[Data items]

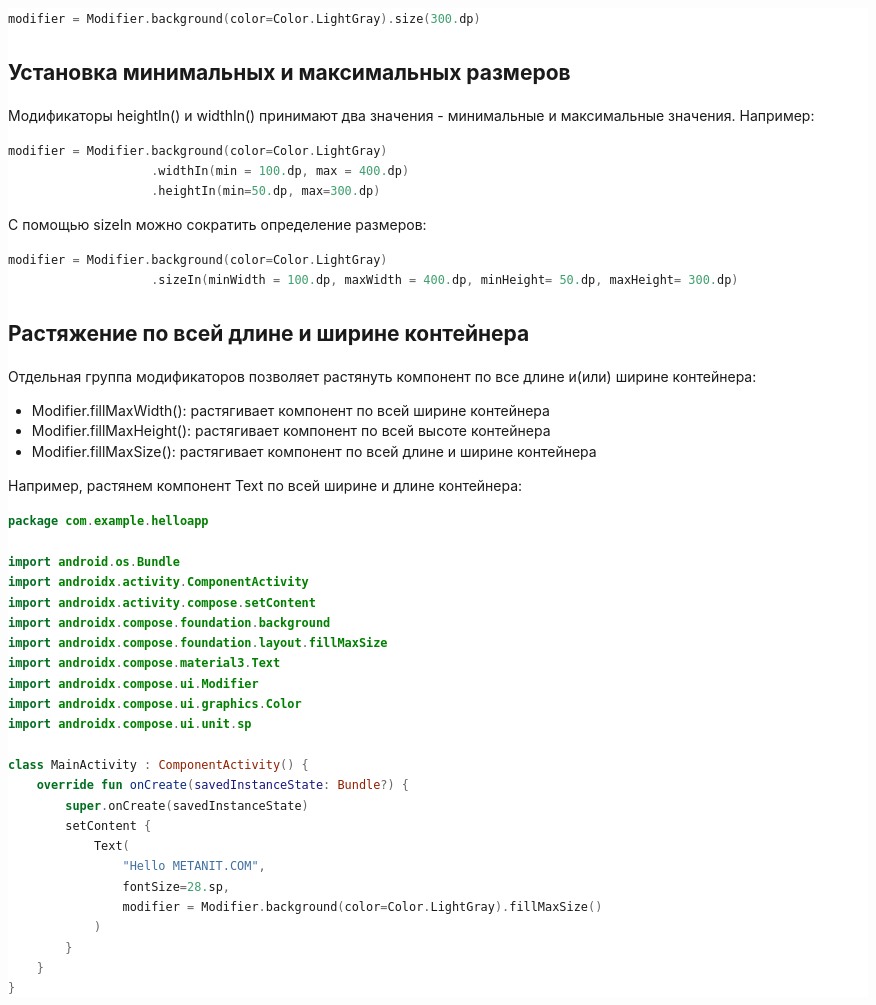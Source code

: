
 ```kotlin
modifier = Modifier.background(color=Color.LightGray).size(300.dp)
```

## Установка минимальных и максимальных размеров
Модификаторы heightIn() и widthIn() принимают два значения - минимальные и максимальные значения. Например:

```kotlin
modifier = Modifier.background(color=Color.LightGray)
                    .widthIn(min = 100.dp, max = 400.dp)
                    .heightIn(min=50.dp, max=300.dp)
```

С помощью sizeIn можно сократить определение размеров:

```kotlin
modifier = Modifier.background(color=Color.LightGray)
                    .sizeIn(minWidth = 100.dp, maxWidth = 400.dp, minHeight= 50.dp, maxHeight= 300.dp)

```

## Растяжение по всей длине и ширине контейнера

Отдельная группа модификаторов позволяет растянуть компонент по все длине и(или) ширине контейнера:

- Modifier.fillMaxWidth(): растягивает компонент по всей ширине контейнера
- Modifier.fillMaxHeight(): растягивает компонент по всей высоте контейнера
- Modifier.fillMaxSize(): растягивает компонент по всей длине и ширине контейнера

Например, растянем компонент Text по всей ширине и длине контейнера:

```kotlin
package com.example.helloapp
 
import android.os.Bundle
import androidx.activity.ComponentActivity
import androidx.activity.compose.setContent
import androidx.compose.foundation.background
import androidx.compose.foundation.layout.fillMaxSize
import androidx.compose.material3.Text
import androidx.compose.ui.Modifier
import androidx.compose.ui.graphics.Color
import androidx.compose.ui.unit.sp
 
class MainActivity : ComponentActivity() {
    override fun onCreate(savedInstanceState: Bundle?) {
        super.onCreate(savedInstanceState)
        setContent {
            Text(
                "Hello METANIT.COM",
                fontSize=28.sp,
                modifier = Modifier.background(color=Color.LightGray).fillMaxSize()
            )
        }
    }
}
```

What to work on.
For the records above, count the lines that contain the word "контейнера" and give only that number.

Output.
6